Paramount hopes that a third-season refitting of ''Enterprise'' will help right the ship. Retiring the series' initial conceit of a novice, largely human crew still getting their space legs, ''Trek'' gatekeepers Rick Berman and Brannon Braga are now sending the gang to war. In last May's finale, a mysterious alien probe blasted Earth in a devastating neo-terrorist attack. This season will find Scott Bakula's Captain Archer charging into the Bermuda Triangle-like Delphic Expanse to strike back.
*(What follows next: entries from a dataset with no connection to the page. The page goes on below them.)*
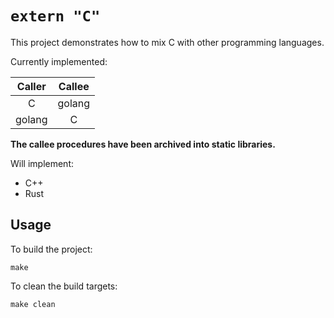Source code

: # `extern "C"`
This project demonstrates how to mix C with other programming languages.  

Currently implemented:  

| Caller | Callee |
| :----: | :----: |
| C | golang |
| golang | C |  

**The callee procedures have been archived into static libraries.**

Will implement:  
- C++
- Rust

## Usage
To build the project:  

```shell
make
```

To clean the build targets:

```shell
make clean
```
Berman has billed it as the first time ''Trek'' has focused on a mission other than we-come-in-peace exploration -- i.e., now-you-go-to-pieces butt-stomping.
In the same jump-start-minded spirit, we at EW brainstormed a few tweaks -- well, actually, radical transformations -- of our own.
LET IT DIE...FOR A WHILE Name us a franchise that couldn't occasionally use time to lie fallow and rejuvenate. And this wouldn't be unprecedented: Don't forget, creator Roddenberry mothballed ''Star Trek'' for a full decade after the series was canceled, and it endured just fine in the hearts of the faithful. After that came 4 new TV series and 10 films. ''In 20 years, you'll have a rebirth of interest in 'Star Trek' that equals what we did with 'Next Generation,''' says Piller. ''But it may take that.''
ALL HANDS, ABANDON SHIP Could be that it's time for significant changes among the ''Trek'' creative staff, some of whom have been on board for a good 15 years. Snaring ''Gladiator'''s John Logan to script ''Nemesis'' was the right idea, but we want more new blood. How about recruiting the Wachowskis? Or the radical Alan Moore, whose comics work (''From Hell'') outshines Hollywood's stabs at adapting it? Or ''X-Files'' alum Darin Morgan, whose showcase tales recalled great ''Trek'' mind-screw episodes? The franchise needs to get back to the provocative scripting that marked the best episodes (like Harlan Ellison's classic ''The City on the Edge of Forever'').
HOW COME THE ALIENS ALWAYS LOOK LIKE MY UNCLE PHIL? Enough already with the old-school ETs, with weird ridges on their heads. Consider the premise of ''Insurrection'': A space commune is imperiled by a race of degenerating baddies who eerily resemble...F. Murray Abraham in cheesy burn makeup. They've been trying to come up with the next big bad guy for a while, but have failed. Where are the Borg, the Khans, the Qs?
OH, ENSIGN LEERY IS SOOOO DREAMY! Full-on soap-opera-meets-sci-fi really can work. Witness ''Smallville.'' A sexy teen-centric Starfleet Academy series, then, could be a logical next step: forbidden love flowering between a human cadet and a Vulcan, say, or an alienated Klingon teen and his struggles to fit in. Berman has discounted such an idea in the past, telling EW, ''Putting children in jeopardy every week is not what 'Star Trek' is about.'' Yeah, he's probably right. After all, no one paid any attention to that danger-prone boy wizard.
BEAM 'EM DOWN AND LEAVE 'EM DOWN So Picard orders the Enterprise to plow into a Reman ship at the climax of ''Nemesis'' -- cool. But the figurative impact of such a stunt -- and we've seen them before -- is lessened by our full awareness that there's undoubtedly an Enterprise Deluxe ready to replace it. Why not declare a moratorium on replacement ships and take the opportunity to strand the crew long-term in a completely different setting (think of the possibilities: ''Voyager'' meets ''Survivor'')? After all, for much of ''Trek,'' the characters are sitting in fancy chairs staring at a really high-end TV -- sorry, viewscreen. Get them out there doing something.
Then, maybe, audiences will enlist for another tour of duty.